La obra representa a la perfección esa carrera, sin freno, sin control, no se sabe si hacia la destrucción total o si hacia el éxito de quién sabiendo lo fugaz de nuestras vidas, se decide a vivir el momento con todas sus consecuencias. Sexo, violencia, y drogas se suben al escenario llevados al límite pero interpretados con maestría, todo lo que se grita, se baila, se toca o se besa en la obra llega vivo, fresco y original al espectador, no hay trampa ni cartón, probablemente sea también algo que todos conocemos o hemos vivido y nos hace sentirnos cómplices con los actores.
Hay que entender que la obra se sitúa en un periodo de entreguerras, en el que la juventud quizás más consciente que nunca de este este hecho, se da cuenta de que vive un tiempo de miseria, que no eligió, y por eso es fundamental cuestionar como lo hacen, esa sociedad europea burguesa y acomodada, que pasó a la historia como la Belle Epoque. No deja de ser fatalista, pero a la vez propone soluciones, que pueden ser más o menos acertadas, pero ante el miedo nihilista del “no hay ninguna verdad y todo carece de significado”, lanzarse a los placeres de la vida puede ser un flotador que nos rescate de otros finales.

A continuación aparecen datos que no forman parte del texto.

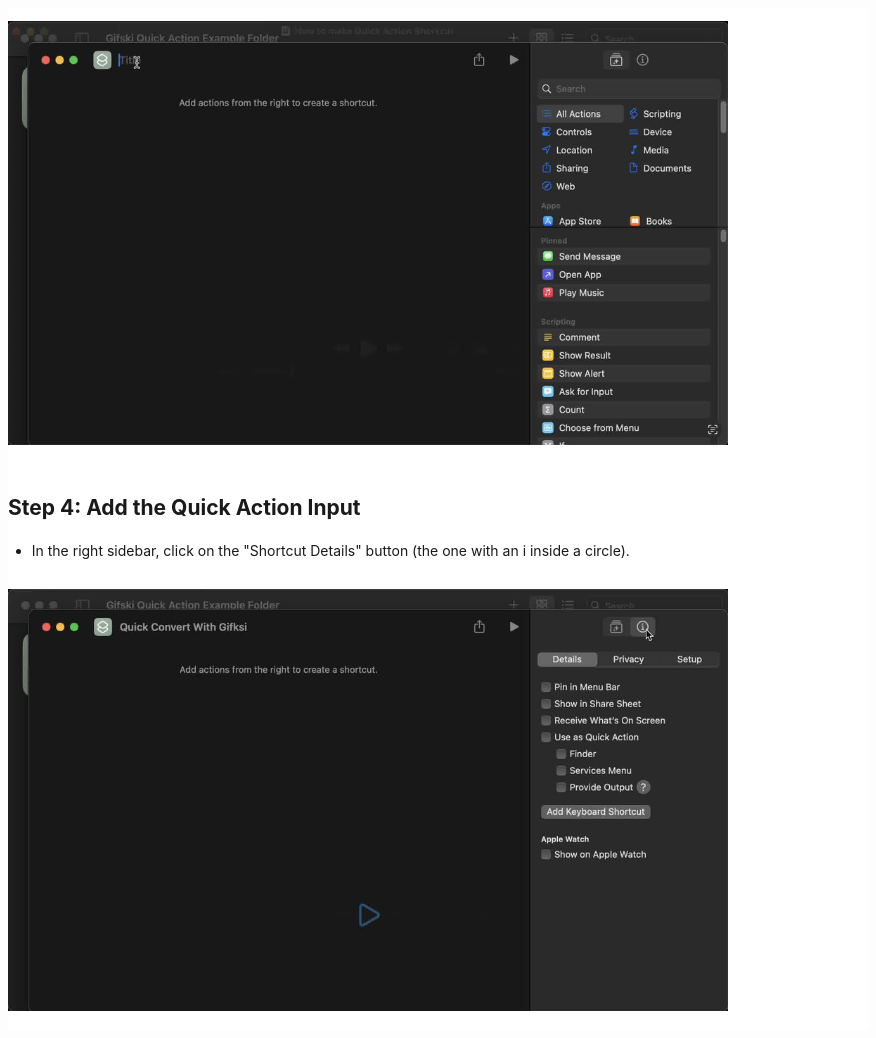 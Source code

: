 <img src="Stuff/QuickAction/Step3.jpg" width="720" height="450">

## Step 4: Add the Quick Action Input
- In the right sidebar, click on the "Shortcut Details" button (the one with an i inside a circle).
<img src="Stuff/QuickAction/Step4a.jpg" width="720" height="450">

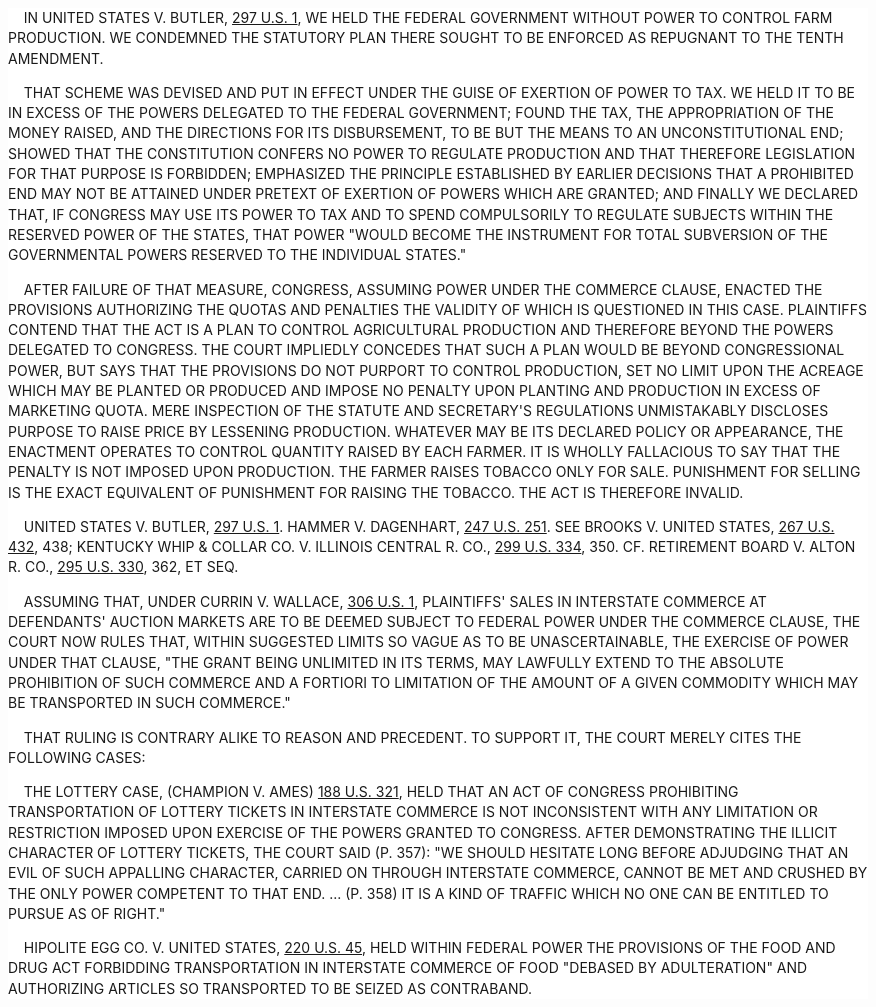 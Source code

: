     IN UNITED STATES V. BUTLER, [297 U.S. 1][/us/courts/scotus/usReporter/297/1], WE HELD THE FEDERAL GOVERNMENT WITHOUT POWER TO CONTROL FARM PRODUCTION.  WE CONDEMNED THE STATUTORY PLAN THERE SOUGHT TO BE ENFORCED AS REPUGNANT TO THE TENTH AMENDMENT.

    THAT SCHEME WAS DEVISED AND PUT IN EFFECT UNDER THE GUISE OF EXERTION OF POWER TO TAX.  WE HELD IT TO BE IN EXCESS OF THE POWERS DELEGATED TO THE FEDERAL GOVERNMENT; FOUND THE TAX, THE APPROPRIATION OF THE MONEY RAISED, AND THE DIRECTIONS FOR ITS DISBURSEMENT, TO BE BUT THE MEANS TO AN UNCONSTITUTIONAL END; SHOWED THAT THE CONSTITUTION CONFERS NO POWER TO REGULATE PRODUCTION AND THAT THEREFORE LEGISLATION FOR THAT PURPOSE IS FORBIDDEN; EMPHASIZED THE PRINCIPLE ESTABLISHED BY EARLIER DECISIONS THAT A PROHIBITED END MAY NOT BE ATTAINED UNDER PRETEXT OF EXERTION OF POWERS WHICH ARE GRANTED; AND FINALLY WE DECLARED THAT, IF CONGRESS MAY USE ITS POWER TO TAX AND TO SPEND COMPULSORILY TO REGULATE SUBJECTS WITHIN THE RESERVED POWER OF THE STATES, THAT POWER "WOULD BECOME THE INSTRUMENT FOR TOTAL SUBVERSION OF THE GOVERNMENTAL POWERS RESERVED TO THE INDIVIDUAL STATES."

    AFTER FAILURE OF THAT MEASURE, CONGRESS, ASSUMING POWER UNDER THE COMMERCE CLAUSE, ENACTED THE PROVISIONS AUTHORIZING THE QUOTAS AND PENALTIES THE VALIDITY OF WHICH IS QUESTIONED IN THIS CASE.  PLAINTIFFS CONTEND THAT THE ACT IS A PLAN TO CONTROL AGRICULTURAL PRODUCTION AND THEREFORE BEYOND THE POWERS DELEGATED TO CONGRESS.  THE COURT IMPLIEDLY CONCEDES THAT SUCH A PLAN WOULD BE BEYOND CONGRESSIONAL POWER, BUT SAYS THAT THE PROVISIONS DO NOT PURPORT TO CONTROL PRODUCTION, SET NO LIMIT UPON THE ACREAGE WHICH MAY BE PLANTED OR PRODUCED AND IMPOSE NO PENALTY UPON PLANTING AND PRODUCTION IN EXCESS OF MARKETING QUOTA.  MERE INSPECTION OF THE STATUTE AND SECRETARY'S REGULATIONS UNMISTAKABLY DISCLOSES PURPOSE TO RAISE PRICE BY LESSENING PRODUCTION.  WHATEVER MAY BE ITS DECLARED POLICY OR APPEARANCE, THE ENACTMENT OPERATES TO CONTROL QUANTITY RAISED BY EACH FARMER.  IT IS WHOLLY FALLACIOUS TO SAY THAT THE PENALTY IS NOT IMPOSED UPON PRODUCTION.  THE FARMER RAISES TOBACCO ONLY FOR SALE.  PUNISHMENT FOR SELLING IS THE EXACT EQUIVALENT OF PUNISHMENT FOR RAISING THE TOBACCO.  THE ACT IS THEREFORE INVALID.

    UNITED STATES V. BUTLER, [297 U.S. 1][/us/courts/scotus/usReporter/297/1].  HAMMER V. DAGENHART, [247 U.S. 251][/us/courts/scotus/usReporter/247/251].  SEE BROOKS V. UNITED STATES, [267 U.S. 432][/us/courts/scotus/usReporter/267/432], 438; KENTUCKY WHIP & COLLAR CO. V. ILLINOIS CENTRAL R. CO., [299 U.S. 334][/us/courts/scotus/usReporter/299/334], 350.  CF. RETIREMENT BOARD V. ALTON R. CO., [295 U.S. 330][/us/courts/scotus/usReporter/295/330], 362, ET SEQ.

    ASSUMING THAT, UNDER CURRIN V. WALLACE, [306 U.S. 1][/us/courts/scotus/usReporter/306/1], PLAINTIFFS' SALES IN INTERSTATE COMMERCE AT DEFENDANTS' AUCTION MARKETS ARE TO BE DEEMED SUBJECT TO FEDERAL POWER UNDER THE COMMERCE CLAUSE, THE COURT NOW RULES THAT, WITHIN SUGGESTED LIMITS SO VAGUE AS TO BE UNASCERTAINABLE, THE EXERCISE OF POWER UNDER THAT CLAUSE, "THE GRANT BEING UNLIMITED IN ITS TERMS, MAY LAWFULLY EXTEND TO THE ABSOLUTE PROHIBITION OF SUCH COMMERCE AND A FORTIORI TO LIMITATION OF THE AMOUNT OF A GIVEN COMMODITY WHICH MAY BE TRANSPORTED IN SUCH COMMERCE."

    THAT RULING IS CONTRARY ALIKE TO REASON AND PRECEDENT.  TO SUPPORT IT, THE COURT MERELY CITES THE FOLLOWING CASES:

    THE LOTTERY CASE, (CHAMPION V. AMES) [188 U.S. 321][/us/courts/scotus/usReporter/188/321], HELD THAT AN ACT OF CONGRESS PROHIBITING TRANSPORTATION OF LOTTERY TICKETS IN INTERSTATE COMMERCE IS NOT INCONSISTENT WITH ANY LIMITATION OR RESTRICTION IMPOSED UPON EXERCISE OF THE POWERS GRANTED TO CONGRESS.  AFTER DEMONSTRATING THE ILLICIT CHARACTER OF LOTTERY TICKETS, THE COURT SAID (P. 357):  "WE SHOULD HESITATE LONG BEFORE ADJUDGING THAT AN EVIL OF SUCH APPALLING CHARACTER, CARRIED ON THROUGH INTERSTATE COMMERCE, CANNOT BE MET AND CRUSHED BY THE ONLY POWER COMPETENT TO THAT END.  ...  (P. 358)  IT IS A KIND OF TRAFFIC WHICH NO ONE CAN BE ENTITLED TO PURSUE AS OF RIGHT."

    HIPOLITE EGG CO. V. UNITED STATES, [220 U.S. 45][/us/courts/scotus/usReporter/220/45], HELD WITHIN FEDERAL POWER THE PROVISIONS OF THE FOOD AND DRUG ACT FORBIDDING TRANSPORTATION IN INTERSTATE COMMERCE OF FOOD "DEBASED BY ADULTERATION" AND AUTHORIZING ARTICLES SO TRANSPORTED TO BE SEIZED AS CONTRABAND.


[/us/courts/scotus/usReporter/307/38]: https://publicdocs.github.io/go/links?ns=uslm-x&ref=%2Fus%2Fcourts%2Fscotus%2FusReporter%2F307%2F38
[/us/stat/52/31]: https://publicdocs.github.io/go/links?ns=uslm&ref=%2Fus%2Fstat%2F52%2F31
[/us/stat/52/120]: https://publicdocs.github.io/go/links?ns=uslm&ref=%2Fus%2Fstat%2F52%2F120
[/us/stat/52/202]: https://publicdocs.github.io/go/links?ns=uslm&ref=%2Fus%2Fstat%2F52%2F202
[/us/stat/52/586]: https://publicdocs.github.io/go/links?ns=uslm&ref=%2Fus%2Fstat%2F52%2F586
[/us/stat/52/775]: https://publicdocs.github.io/go/links?ns=uslm&ref=%2Fus%2Fstat%2F52%2F775
[/us/stat/50/751]: https://publicdocs.github.io/go/links?ns=uslm&ref=%2Fus%2Fstat%2F50%2F751
[/us/courts/scotus/usReporter/306/1]: https://publicdocs.github.io/go/links?ns=uslm-x&ref=%2Fus%2Fcourts%2Fscotus%2FusReporter%2F306%2F1
[/us/courts/scotus/usReporter/301/441]: https://publicdocs.github.io/go/links?ns=uslm-x&ref=%2Fus%2Fcourts%2Fscotus%2FusReporter%2F301%2F441
[/us/courts/scotus/usReporter/230/352]: https://publicdocs.github.io/go/links?ns=uslm-x&ref=%2Fus%2Fcourts%2Fscotus%2FusReporter%2F230%2F352
[/us/courts/scotus/usReporter/234/342]: https://publicdocs.github.io/go/links?ns=uslm-x&ref=%2Fus%2Fcourts%2Fscotus%2FusReporter%2F234%2F342
[/us/courts/scotus/usReporter/257/282]: https://publicdocs.github.io/go/links?ns=uslm-x&ref=%2Fus%2Fcourts%2Fscotus%2FusReporter%2F257%2F282
[/us/courts/scotus/usReporter/268/189]: https://publicdocs.github.io/go/links?ns=uslm-x&ref=%2Fus%2Fcourts%2Fscotus%2FusReporter%2F268%2F189
[/us/courts/scotus/usReporter/258/50]: https://publicdocs.github.io/go/links?ns=uslm-x&ref=%2Fus%2Fcourts%2Fscotus%2FusReporter%2F258%2F50
[/us/courts/scotus/usReporter/188/321]: https://publicdocs.github.io/go/links?ns=uslm-x&ref=%2Fus%2Fcourts%2Fscotus%2FusReporter%2F188%2F321
[/us/courts/scotus/usReporter/220/45]: https://publicdocs.github.io/go/links?ns=uslm-x&ref=%2Fus%2Fcourts%2Fscotus%2FusReporter%2F220%2F45
[/us/courts/scotus/usReporter/227/308]: https://publicdocs.github.io/go/links?ns=uslm-x&ref=%2Fus%2Fcourts%2Fscotus%2FusReporter%2F227%2F308
[/us/courts/scotus/usReporter/267/432]: https://publicdocs.github.io/go/links?ns=uslm-x&ref=%2Fus%2Fcourts%2Fscotus%2FusReporter%2F267%2F432
[/us/courts/scotus/usReporter/297/124]: https://publicdocs.github.io/go/links?ns=uslm-x&ref=%2Fus%2Fcourts%2Fscotus%2FusReporter%2F297%2F124
[/us/courts/scotus/usReporter/220/506]: https://publicdocs.github.io/go/links?ns=uslm-x&ref=%2Fus%2Fcourts%2Fscotus%2FusReporter%2F220%2F506
[/us/courts/scotus/usReporter/266/127]: https://publicdocs.github.io/go/links?ns=uslm-x&ref=%2Fus%2Fcourts%2Fscotus%2FusReporter%2F266%2F127
[/us/courts/scotus/usReporter/276/394]: https://publicdocs.github.io/go/links?ns=uslm-x&ref=%2Fus%2Fcourts%2Fscotus%2FusReporter%2F276%2F394
[/us/courts/scotus/usReporter/287/12]: https://publicdocs.github.io/go/links?ns=uslm-x&ref=%2Fus%2Fcourts%2Fscotus%2FusReporter%2F287%2F12
[/us/courts/scotus/usReporter/297/1]: https://publicdocs.github.io/go/links?ns=uslm-x&ref=%2Fus%2Fcourts%2Fscotus%2FusReporter%2F297%2F1
[/us/courts/scotus/usReporter/297/1]: https://publicdocs.github.io/go/links?ns=uslm-x&ref=%2Fus%2Fcourts%2Fscotus%2FusReporter%2F297%2F1
[/us/courts/scotus/usReporter/247/251]: https://publicdocs.github.io/go/links?ns=uslm-x&ref=%2Fus%2Fcourts%2Fscotus%2FusReporter%2F247%2F251
[/us/courts/scotus/usReporter/267/432]: https://publicdocs.github.io/go/links?ns=uslm-x&ref=%2Fus%2Fcourts%2Fscotus%2FusReporter%2F267%2F432
[/us/courts/scotus/usReporter/299/334]: https://publicdocs.github.io/go/links?ns=uslm-x&ref=%2Fus%2Fcourts%2Fscotus%2FusReporter%2F299%2F334
[/us/courts/scotus/usReporter/295/330]: https://publicdocs.github.io/go/links?ns=uslm-x&ref=%2Fus%2Fcourts%2Fscotus%2FusReporter%2F295%2F330
[/us/courts/scotus/usReporter/306/1]: https://publicdocs.github.io/go/links?ns=uslm-x&ref=%2Fus%2Fcourts%2Fscotus%2FusReporter%2F306%2F1
[/us/courts/scotus/usReporter/188/321]: https://publicdocs.github.io/go/links?ns=uslm-x&ref=%2Fus%2Fcourts%2Fscotus%2FusReporter%2F188%2F321
[/us/courts/scotus/usReporter/220/45]: https://publicdocs.github.io/go/links?ns=uslm-x&ref=%2Fus%2Fcourts%2Fscotus%2FusReporter%2F220%2F45
[/us/courts/scotus/usReporter/227/308]: https://publicdocs.github.io/go/links?ns=uslm-x&ref=%2Fus%2Fcourts%2Fscotus%2FusReporter%2F227%2F308
[/us/courts/scotus/usReporter/267/432]: https://publicdocs.github.io/go/links?ns=uslm-x&ref=%2Fus%2Fcourts%2Fscotus%2FusReporter%2F267%2F432
[/us/courts/scotus/usReporter/297/124]: https://publicdocs.github.io/go/links?ns=uslm-x&ref=%2Fus%2Fcourts%2Fscotus%2FusReporter%2F297%2F124
[/us/courts/scotus/usReporter/243/332]: https://publicdocs.github.io/go/links?ns=uslm-x&ref=%2Fus%2Fcourts%2Fscotus%2FusReporter%2F243%2F332
[/us/courts/scotus/usReporter/247/251]: https://publicdocs.github.io/go/links?ns=uslm-x&ref=%2Fus%2Fcourts%2Fscotus%2FusReporter%2F247%2F251
[/us/courts/scotus/usReporter/188/321]: https://publicdocs.github.io/go/links?ns=uslm-x&ref=%2Fus%2Fcourts%2Fscotus%2FusReporter%2F188%2F321
[/us/courts/scotus/usReporter/213/366]: https://publicdocs.github.io/go/links?ns=uslm-x&ref=%2Fus%2Fcourts%2Fscotus%2FusReporter%2F213%2F366
[/us/courts/scotus/usReporter/220/45]: https://publicdocs.github.io/go/links?ns=uslm-x&ref=%2Fus%2Fcourts%2Fscotus%2FusReporter%2F220%2F45
[/us/courts/scotus/usReporter/227/308]: https://publicdocs.github.io/go/links?ns=uslm-x&ref=%2Fus%2Fcourts%2Fscotus%2FusReporter%2F227%2F308
[/us/courts/scotus/usReporter/239/510]: https://publicdocs.github.io/go/links?ns=uslm-x&ref=%2Fus%2Fcourts%2Fscotus%2FusReporter%2F239%2F510
[/us/courts/scotus/usReporter/242/470]: https://publicdocs.github.io/go/links?ns=uslm-x&ref=%2Fus%2Fcourts%2Fscotus%2FusReporter%2F242%2F470
[/us/courts/scotus/usReporter/247/251]: https://publicdocs.github.io/go/links?ns=uslm-x&ref=%2Fus%2Fcourts%2Fscotus%2FusReporter%2F247%2F251
[/us/courts/scotus/usReporter/267/432]: https://publicdocs.github.io/go/links?ns=uslm-x&ref=%2Fus%2Fcourts%2Fscotus%2FusReporter%2F267%2F432
[/us/courts/scotus/usReporter/243/332]: https://publicdocs.github.io/go/links?ns=uslm-x&ref=%2Fus%2Fcourts%2Fscotus%2FusReporter%2F243%2F332
[/us/courts/scotus/usReporter/242/311]: https://publicdocs.github.io/go/links?ns=uslm-x&ref=%2Fus%2Fcourts%2Fscotus%2FusReporter%2F242%2F311
[/us/courts/scotus/usReporter/248/420]: https://publicdocs.github.io/go/links?ns=uslm-x&ref=%2Fus%2Fcourts%2Fscotus%2FusReporter%2F248%2F420
[/us/courts/scotus/usReporter/299/334]: https://publicdocs.github.io/go/links?ns=uslm-x&ref=%2Fus%2Fcourts%2Fscotus%2FusReporter%2F299%2F334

Una representación brillante, una puesta en escena que está a la altura de los actores, y una historia que es prácticamente una historia vital de todos los asistentes, aunque seguro que cada uno le ponemos nuestra propia banda sonora. Quizás donde muchos ven el mal de la juventud, sea en realidad una virtud, más luces que sombras, de una generación que logra sobrevivir en una sociedad que no está hecha por ellos ni para ellos, y en la que los que dejaron el patio como lo vemos ahora, se aferran a sus sillones para que todo siga igual.